_Brief_:
In the data below, reproduce everything exactly except the images.

_Data shown_:
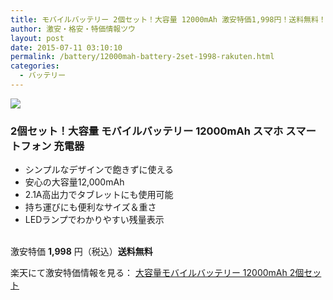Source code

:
 ```yaml
---
title: モバイルバッテリー 2個セット！大容量 12000mAh 激安特価1,998円！送料無料！
author: 激安・格安・特価情報ツウ
layout: post
date: 2015-07-11 03:10:10
permalink: /battery/12000mah-battery-2set-1998-rakuten.html
categories:
  - バッテリー
---
```

<div class="img-bg2 img_L">
  <a href="http://hb.afl.rakuten.co.jp/hgc/13fa22b7.d4d890c9.13fa22b8.ec7ddc8f/?pc=http%3a%2f%2fitem.rakuten.co.jp%2fauc-california%2f10004621%2f%3fscid%3daf_link_img&amp;m=http%3a%2f%2fm.rakuten.co.jp%2fauc-california%2fi%2f10004621%2f" target="_blank"><img src ="http://hbb.afl.rakuten.co.jp/hgb/?pc=http%3a%2f%2fthumbnail.image.rakuten.co.jp%2f%400_mall%2fauc-california%2fcabinet%2f03611781%2fimgrc0068631553.jpg%3f_ex%3d240x240&amp;m=http%3a%2f%2fthumbnail.image.rakuten.co.jp%2f%400_mall%2fauc-california%2fcabinet%2f03611781%2fimgrc0068631553.jpg%3f_ex%3d80x80" border="0"></a>
</div>

### 2個セット！大容量 モバイルバッテリー 12000mAh スマホ スマートフォン 充電器
<!--more-->

* シンプルなデザインで飽きずに使える
* 安心の大容量12,000mAh
* 2.1A高出力でタブレットにも使用可能
* 持ち運びにも便利なサイズ＆重さ
* LEDランプでわかりやすい残量表示

<br clear="all" />激安特価 <span class="tokka-price"><strong>1,998</strong></span> 円（税込）**送料無料**

楽天にて激安特価情報を見る： <a href="http://hb.afl.rakuten.co.jp/hgc/13fa22b7.d4d890c9.13fa22b8.ec7ddc8f/?pc=http%3a%2f%2fitem.rakuten.co.jp%2fauc-california%2f10004621%2f%3fscid%3daf_link_img&amp;m=http%3a%2f%2fm.rakuten.co.jp%2fauc-california%2fi%2f10004621%2f" target="_blank"><span class="fs150p">大容量モバイルバッテリー 12000mAh 2個セット</span></a>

_Solution to this task_:
Source code

:
 ```yaml
---
title: モバイルバッテリー 2個セット！大容量 12000mAh 激安特価1,998円！送料無料！
author: 激安・格安・特価情報ツウ
layout: post
date: 2015-07-11 03:10:10
permalink: /battery/12000mah-battery-2set-1998-rakuten.html
categories:
  - バッテリー
---
```

<div class="img-bg2 img_L">
  <a href="http://hb.afl.rakuten.co.jp/hgc/13fa22b7.d4d890c9.13fa22b8.ec7ddc8f/?pc=http%3a%2f%2fitem.rakuten.co.jp%2fauc-california%2f10004621%2f%3fscid%3daf_link_img&amp;m=http%3a%2f%2fm.rakuten.co.jp%2fauc-california%2fi%2f10004621%2f" target="_blank"><img src ="http://hbb.afl.rakuten.co.jp/hgb/?pc=http%3a%2f%2fthumbnail.image.rakuten.co.jp%2f%400_mall%2fauc-california%2fcabinet%2f03611781%2fimgrc0068631553.jpg%3f_ex%3d240x240&amp;m=http%3a%2f%2fthumbnail.image.rakuten.co.jp%2f%400_mall%2fauc-california%2fcabinet%2f03611781%2fimgrc0068631553.jpg%3f_ex%3d80x80" border="0"></a>
</div>

### 2個セット！大容量 モバイルバッテリー 12000mAh スマホ スマートフォン 充電器
<!--more-->

* シンプルなデザインで飽きずに使える
* 安心の大容量12,000mAh
* 2.1A高出力でタブレットにも使用可能
* 持ち運びにも便利なサイズ＆重さ
* LEDランプでわかりやすい残量表示

<br clear="all" />激安特価 <span class="tokka-price"><strong>1,998</strong></span> 円（税込）**送料無料**

楽天にて激安特価情報を見る： <a href="http://hb.afl.rakuten.co.jp/hgc/13fa22b7.d4d890c9.13fa22b8.ec7ddc8f/?pc=http%3a%2f%2fitem.rakuten.co.jp%2fauc-california%2f10004621%2f%3fscid%3daf_link_img&amp;m=http%3a%2f%2fm.rakuten.co.jp%2fauc-california%2fi%2f10004621%2f" target="_blank"><span class="fs150p">大容量モバイルバッテリー 12000mAh 2個セット</span></a>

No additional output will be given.